Each pushed resource is a data stream. Unlike embedded resources, clients can reuse, prioritize, and process pushed resources one by one. The only security restriction imposed by the browser is that pushed resources must comply with the policy of having the same origin: the server must have authority over the content being served.

9. Header compression

Each HTTP transport carries a set of headers that describe the transferred resource and its properties. In HTTP/1.x, this metadata is always in plain text, typically adding 500-800 bytes of overhead per transfer. If HTTP cookies are used, the added overhead can sometimes reach thousands of bytes. (See Measuring and Controlling protocol overhead.) To reduce this overhead and improve performance, HTTP/2 compresses request and response header metadata using the HPACK compression format, which uses two simple but powerful techniques:

This format reduces the size of the individual transports by supporting the encoding of the header fields of the transports through static Huffman code.
This format requires both the client and server to maintain and update an index list of previously seen header fields (in other words, it establishes a shared compression context), which is then used as a reference to effectively encode previously transmitted values.

With Huffman encoding, individual values can be compressed at transmission, while with an index list of previously transmitted values, duplicate values can be encoded by transferring index values that can be used to efficiently query and reconstruct complete header key-value pairs.
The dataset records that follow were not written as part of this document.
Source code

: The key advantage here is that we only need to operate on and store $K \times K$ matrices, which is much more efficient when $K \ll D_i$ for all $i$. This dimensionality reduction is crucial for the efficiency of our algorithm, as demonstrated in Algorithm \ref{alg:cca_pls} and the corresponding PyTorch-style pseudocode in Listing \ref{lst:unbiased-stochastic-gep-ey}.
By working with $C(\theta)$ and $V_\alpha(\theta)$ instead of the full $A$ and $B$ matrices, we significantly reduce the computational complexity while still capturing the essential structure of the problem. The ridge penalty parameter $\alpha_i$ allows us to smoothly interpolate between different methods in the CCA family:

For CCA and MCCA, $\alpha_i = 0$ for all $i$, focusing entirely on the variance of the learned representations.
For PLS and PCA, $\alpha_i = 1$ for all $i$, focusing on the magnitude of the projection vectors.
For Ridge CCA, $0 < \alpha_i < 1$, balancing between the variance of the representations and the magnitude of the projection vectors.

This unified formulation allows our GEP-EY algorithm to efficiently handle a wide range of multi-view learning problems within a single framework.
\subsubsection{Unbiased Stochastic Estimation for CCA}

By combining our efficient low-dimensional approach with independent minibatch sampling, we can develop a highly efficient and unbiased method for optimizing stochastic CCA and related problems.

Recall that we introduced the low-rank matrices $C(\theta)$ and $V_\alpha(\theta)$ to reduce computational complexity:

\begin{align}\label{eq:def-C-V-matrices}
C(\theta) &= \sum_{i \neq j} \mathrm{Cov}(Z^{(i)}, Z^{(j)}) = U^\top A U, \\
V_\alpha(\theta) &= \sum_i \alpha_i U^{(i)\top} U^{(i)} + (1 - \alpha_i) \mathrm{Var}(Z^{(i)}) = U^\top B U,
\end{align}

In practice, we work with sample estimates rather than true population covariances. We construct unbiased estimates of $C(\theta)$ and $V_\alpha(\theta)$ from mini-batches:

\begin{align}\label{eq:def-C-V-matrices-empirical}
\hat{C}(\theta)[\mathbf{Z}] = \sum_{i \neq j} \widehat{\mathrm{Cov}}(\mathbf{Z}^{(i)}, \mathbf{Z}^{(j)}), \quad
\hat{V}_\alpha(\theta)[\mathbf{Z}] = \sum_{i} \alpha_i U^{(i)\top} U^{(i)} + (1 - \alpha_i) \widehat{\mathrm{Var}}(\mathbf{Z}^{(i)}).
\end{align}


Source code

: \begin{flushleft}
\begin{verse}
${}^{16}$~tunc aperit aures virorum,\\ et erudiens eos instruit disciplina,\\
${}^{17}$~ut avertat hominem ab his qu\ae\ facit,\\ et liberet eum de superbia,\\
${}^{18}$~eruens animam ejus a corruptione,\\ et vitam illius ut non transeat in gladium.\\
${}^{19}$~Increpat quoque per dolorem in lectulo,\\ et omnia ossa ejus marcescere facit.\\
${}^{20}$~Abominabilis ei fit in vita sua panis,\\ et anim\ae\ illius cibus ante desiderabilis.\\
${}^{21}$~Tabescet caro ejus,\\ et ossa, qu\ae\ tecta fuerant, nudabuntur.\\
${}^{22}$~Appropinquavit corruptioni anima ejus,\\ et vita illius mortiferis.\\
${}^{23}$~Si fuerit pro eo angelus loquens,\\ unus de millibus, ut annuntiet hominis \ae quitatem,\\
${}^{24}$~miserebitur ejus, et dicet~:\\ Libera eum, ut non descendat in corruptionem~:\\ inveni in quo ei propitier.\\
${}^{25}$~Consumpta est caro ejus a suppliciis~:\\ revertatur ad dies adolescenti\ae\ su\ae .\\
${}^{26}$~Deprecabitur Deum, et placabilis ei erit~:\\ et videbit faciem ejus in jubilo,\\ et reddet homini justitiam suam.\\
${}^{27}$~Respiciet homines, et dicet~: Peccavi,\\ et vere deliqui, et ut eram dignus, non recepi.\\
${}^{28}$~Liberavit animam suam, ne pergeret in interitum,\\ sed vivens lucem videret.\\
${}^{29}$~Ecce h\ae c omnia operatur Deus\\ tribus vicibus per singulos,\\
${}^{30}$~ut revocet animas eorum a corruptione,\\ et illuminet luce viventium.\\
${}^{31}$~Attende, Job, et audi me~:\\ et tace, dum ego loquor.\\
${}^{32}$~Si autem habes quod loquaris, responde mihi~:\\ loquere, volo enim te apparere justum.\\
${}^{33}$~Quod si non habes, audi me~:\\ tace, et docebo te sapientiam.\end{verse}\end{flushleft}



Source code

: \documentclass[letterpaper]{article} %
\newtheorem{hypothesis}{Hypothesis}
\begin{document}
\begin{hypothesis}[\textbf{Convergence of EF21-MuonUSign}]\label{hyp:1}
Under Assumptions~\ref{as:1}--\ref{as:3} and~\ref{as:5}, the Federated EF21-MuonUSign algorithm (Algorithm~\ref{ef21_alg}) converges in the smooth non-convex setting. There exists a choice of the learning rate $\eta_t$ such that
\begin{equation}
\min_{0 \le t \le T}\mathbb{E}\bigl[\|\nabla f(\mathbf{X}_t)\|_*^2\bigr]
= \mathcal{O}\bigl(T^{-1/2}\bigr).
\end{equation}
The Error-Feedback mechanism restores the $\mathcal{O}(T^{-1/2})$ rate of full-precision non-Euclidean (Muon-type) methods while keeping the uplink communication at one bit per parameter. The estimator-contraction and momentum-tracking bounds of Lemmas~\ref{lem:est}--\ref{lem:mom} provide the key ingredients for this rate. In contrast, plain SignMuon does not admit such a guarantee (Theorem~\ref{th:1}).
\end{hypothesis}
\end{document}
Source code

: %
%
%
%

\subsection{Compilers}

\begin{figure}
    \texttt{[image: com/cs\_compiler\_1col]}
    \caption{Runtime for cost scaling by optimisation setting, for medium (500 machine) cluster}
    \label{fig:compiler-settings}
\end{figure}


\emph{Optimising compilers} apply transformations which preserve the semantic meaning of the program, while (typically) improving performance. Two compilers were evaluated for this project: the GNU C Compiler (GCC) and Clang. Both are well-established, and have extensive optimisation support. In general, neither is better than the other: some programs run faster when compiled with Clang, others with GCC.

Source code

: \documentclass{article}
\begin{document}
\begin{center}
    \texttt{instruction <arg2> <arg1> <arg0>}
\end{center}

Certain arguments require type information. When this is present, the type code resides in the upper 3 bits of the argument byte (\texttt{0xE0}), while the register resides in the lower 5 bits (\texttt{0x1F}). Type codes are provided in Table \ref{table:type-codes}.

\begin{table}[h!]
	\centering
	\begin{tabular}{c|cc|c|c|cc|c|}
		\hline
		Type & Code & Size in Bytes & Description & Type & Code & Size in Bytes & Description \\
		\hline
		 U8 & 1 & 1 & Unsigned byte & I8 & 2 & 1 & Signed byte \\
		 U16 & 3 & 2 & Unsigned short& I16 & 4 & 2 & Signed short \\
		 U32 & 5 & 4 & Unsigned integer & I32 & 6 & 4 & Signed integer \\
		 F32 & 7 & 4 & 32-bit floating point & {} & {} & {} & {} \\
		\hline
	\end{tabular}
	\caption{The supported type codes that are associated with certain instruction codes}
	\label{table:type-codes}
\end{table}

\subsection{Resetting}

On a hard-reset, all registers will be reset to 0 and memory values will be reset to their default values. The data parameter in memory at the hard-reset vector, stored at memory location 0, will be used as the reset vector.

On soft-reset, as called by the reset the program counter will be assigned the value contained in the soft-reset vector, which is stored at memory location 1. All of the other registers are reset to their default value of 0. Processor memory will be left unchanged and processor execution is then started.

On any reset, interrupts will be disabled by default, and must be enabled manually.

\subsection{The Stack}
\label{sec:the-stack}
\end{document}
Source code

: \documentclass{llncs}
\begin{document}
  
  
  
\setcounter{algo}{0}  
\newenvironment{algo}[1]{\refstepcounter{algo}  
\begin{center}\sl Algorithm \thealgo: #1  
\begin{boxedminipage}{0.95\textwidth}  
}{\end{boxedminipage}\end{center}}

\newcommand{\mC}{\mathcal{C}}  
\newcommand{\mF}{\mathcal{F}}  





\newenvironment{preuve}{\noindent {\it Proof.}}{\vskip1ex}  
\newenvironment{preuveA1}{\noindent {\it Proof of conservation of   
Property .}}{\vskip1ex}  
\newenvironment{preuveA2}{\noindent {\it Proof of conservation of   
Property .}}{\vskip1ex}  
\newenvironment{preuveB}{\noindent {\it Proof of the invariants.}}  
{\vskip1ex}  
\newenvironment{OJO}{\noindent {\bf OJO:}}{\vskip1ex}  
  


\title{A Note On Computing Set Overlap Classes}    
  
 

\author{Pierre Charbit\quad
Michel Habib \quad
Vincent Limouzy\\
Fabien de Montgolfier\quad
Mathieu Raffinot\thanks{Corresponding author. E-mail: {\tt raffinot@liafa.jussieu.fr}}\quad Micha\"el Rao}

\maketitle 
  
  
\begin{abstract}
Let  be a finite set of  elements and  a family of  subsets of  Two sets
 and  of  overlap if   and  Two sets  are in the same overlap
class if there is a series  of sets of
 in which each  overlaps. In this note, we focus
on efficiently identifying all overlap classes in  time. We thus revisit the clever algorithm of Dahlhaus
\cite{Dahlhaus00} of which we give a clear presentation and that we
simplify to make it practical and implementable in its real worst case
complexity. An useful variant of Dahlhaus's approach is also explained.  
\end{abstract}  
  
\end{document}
As a further refinement, the HPACK compression context contains a static table and a dynamic table: the static table is defined in the specification and provides a list of common HTTP header fields (for example, valid header names) that all connections may use; The dynamic table is initially empty and will be updated based on the values exchanged within a particular connection. Therefore, using static Huffman encoding for previously unseen values and replacing indexes of existing values in static or dynamic tables on each side can reduce the size of each request.

Note: In HTTP/2, the definition of the request and response header fields remains the same, with minor differences: all header field names are lowercase, and the request line is now split into: Method, : Scheme, : Authority, and: PATH pseudo-header fields.

HPACK security and performance

Earlier versions of HTTP/2 and SPDY used Zlib (with a custom dictionary) to compress all HTTP headers. This reduces the size of the transmitted header data by 85%-88% and significantly reduces page load latency:

On low-bandwidth DSL links with uplink speeds as low as 375 Kbps, compression of request headers alone significantly reduces page load times for specific sites (i.e., sites that make a lot of resource requests). We found that page load times were reduced by 45-1142 milliseconds due to header compression alone. (SPDY White paper, chromium.org)

10. Read about it

“HTTP/2” – Full article by Ilya Grigorik
“Setting up HTTP/2” – How to set up HTTP/2 in different backends, by Surma
HTTP/2 is here to stay, let’s optimize it!” — Ilya Grigorik’s presentation at Velocity 2015
“Rules of thumb for HTTP/2 Push” — Analysis of when and how to use push by Tom Bergan, Simon Pelchat, and Michael Buettner.